* **What is expected**
Return the full set of entries exactly. Omit none.

* **Data under study**
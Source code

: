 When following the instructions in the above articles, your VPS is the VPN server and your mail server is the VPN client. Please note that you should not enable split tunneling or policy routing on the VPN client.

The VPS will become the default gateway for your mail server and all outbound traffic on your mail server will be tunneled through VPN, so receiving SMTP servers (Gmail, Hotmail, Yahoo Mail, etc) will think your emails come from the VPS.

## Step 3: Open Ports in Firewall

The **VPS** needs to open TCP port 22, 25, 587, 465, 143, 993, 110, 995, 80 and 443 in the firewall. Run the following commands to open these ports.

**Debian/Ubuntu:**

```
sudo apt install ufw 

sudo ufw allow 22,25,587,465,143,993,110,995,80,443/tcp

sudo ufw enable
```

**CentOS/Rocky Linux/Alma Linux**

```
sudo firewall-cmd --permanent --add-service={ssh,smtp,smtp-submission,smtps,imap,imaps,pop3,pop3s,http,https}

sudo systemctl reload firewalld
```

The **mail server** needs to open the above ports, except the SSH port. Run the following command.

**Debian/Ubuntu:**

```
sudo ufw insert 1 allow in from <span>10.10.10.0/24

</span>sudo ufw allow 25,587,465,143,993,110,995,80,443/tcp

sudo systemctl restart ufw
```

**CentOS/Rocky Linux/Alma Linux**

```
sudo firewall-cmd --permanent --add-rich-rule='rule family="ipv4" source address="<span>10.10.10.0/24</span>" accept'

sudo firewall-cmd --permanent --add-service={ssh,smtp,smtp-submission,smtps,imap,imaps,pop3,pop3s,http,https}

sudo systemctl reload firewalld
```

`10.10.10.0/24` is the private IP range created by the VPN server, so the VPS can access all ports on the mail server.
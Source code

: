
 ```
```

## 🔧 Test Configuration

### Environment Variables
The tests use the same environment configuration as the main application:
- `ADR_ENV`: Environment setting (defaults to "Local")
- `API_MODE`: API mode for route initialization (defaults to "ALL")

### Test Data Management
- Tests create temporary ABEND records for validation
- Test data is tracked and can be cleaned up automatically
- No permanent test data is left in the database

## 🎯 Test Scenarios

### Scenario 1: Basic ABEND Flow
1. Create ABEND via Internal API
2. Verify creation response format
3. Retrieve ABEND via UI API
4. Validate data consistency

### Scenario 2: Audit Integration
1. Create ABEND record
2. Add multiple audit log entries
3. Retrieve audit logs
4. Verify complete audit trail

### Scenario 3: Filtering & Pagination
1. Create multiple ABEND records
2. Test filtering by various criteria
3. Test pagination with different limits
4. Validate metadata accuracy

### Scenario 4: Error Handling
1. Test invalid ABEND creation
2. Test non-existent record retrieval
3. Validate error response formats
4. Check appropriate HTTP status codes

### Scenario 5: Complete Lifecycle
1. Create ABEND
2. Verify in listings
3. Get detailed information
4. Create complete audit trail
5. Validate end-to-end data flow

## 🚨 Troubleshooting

* **Result**
Source code

: When following the instructions in the above articles, your VPS is the VPN server and your mail server is the VPN client. Please note that you should not enable split tunneling or policy routing on the VPN client.

The VPS will become the default gateway for your mail server and all outbound traffic on your mail server will be tunneled through VPN, so receiving SMTP servers (Gmail, Hotmail, Yahoo Mail, etc) will think your emails come from the VPS.

## Step 3: Open Ports in Firewall

The **VPS** needs to open TCP port 22, 25, 587, 465, 143, 993, 110, 995, 80 and 443 in the firewall. Run the following commands to open these ports.

**Debian/Ubuntu:**

```
sudo apt install ufw 

sudo ufw allow 22,25,587,465,143,993,110,995,80,443/tcp

sudo ufw enable
```

**CentOS/Rocky Linux/Alma Linux**

```
sudo firewall-cmd --permanent --add-service={ssh,smtp,smtp-submission,smtps,imap,imaps,pop3,pop3s,http,https}

sudo systemctl reload firewalld
```

The **mail server** needs to open the above ports, except the SSH port. Run the following command.

**Debian/Ubuntu:**

```
sudo ufw insert 1 allow in from <span>10.10.10.0/24

</span>sudo ufw allow 25,587,465,143,993,110,995,80,443/tcp

sudo systemctl restart ufw
```

**CentOS/Rocky Linux/Alma Linux**

```
sudo firewall-cmd --permanent --add-rich-rule='rule family="ipv4" source address="<span>10.10.10.0/24</span>" accept'

sudo firewall-cmd --permanent --add-service={ssh,smtp,smtp-submission,smtps,imap,imaps,pop3,pop3s,http,https}

sudo systemctl reload firewalld
```

`10.10.10.0/24` is the private IP range created by the VPN server, so the VPS can access all ports on the mail server.
Source code

:
 ```
```

## 🔧 Test Configuration

### Environment Variables
The tests use the same environment configuration as the main application:
- `ADR_ENV`: Environment setting (defaults to "Local")
- `API_MODE`: API mode for route initialization (defaults to "ALL")

### Test Data Management
- Tests create temporary ABEND records for validation
- Test data is tracked and can be cleaned up automatically
- No permanent test data is left in the database

## 🎯 Test Scenarios

### Scenario 1: Basic ABEND Flow
1. Create ABEND via Internal API
2. Verify creation response format
3. Retrieve ABEND via UI API
4. Validate data consistency

### Scenario 2: Audit Integration
1. Create ABEND record
2. Add multiple audit log entries
3. Retrieve audit logs
4. Verify complete audit trail

### Scenario 3: Filtering & Pagination
1. Create multiple ABEND records
2. Test filtering by various criteria
3. Test pagination with different limits
4. Validate metadata accuracy

### Scenario 4: Error Handling
1. Test invalid ABEND creation
2. Test non-existent record retrieval
3. Validate error response formats
4. Check appropriate HTTP status codes

### Scenario 5: Complete Lifecycle
1. Create ABEND
2. Verify in listings
3. Get detailed information
4. Create complete audit trail
5. Validate end-to-end data flow

## 🚨 Troubleshooting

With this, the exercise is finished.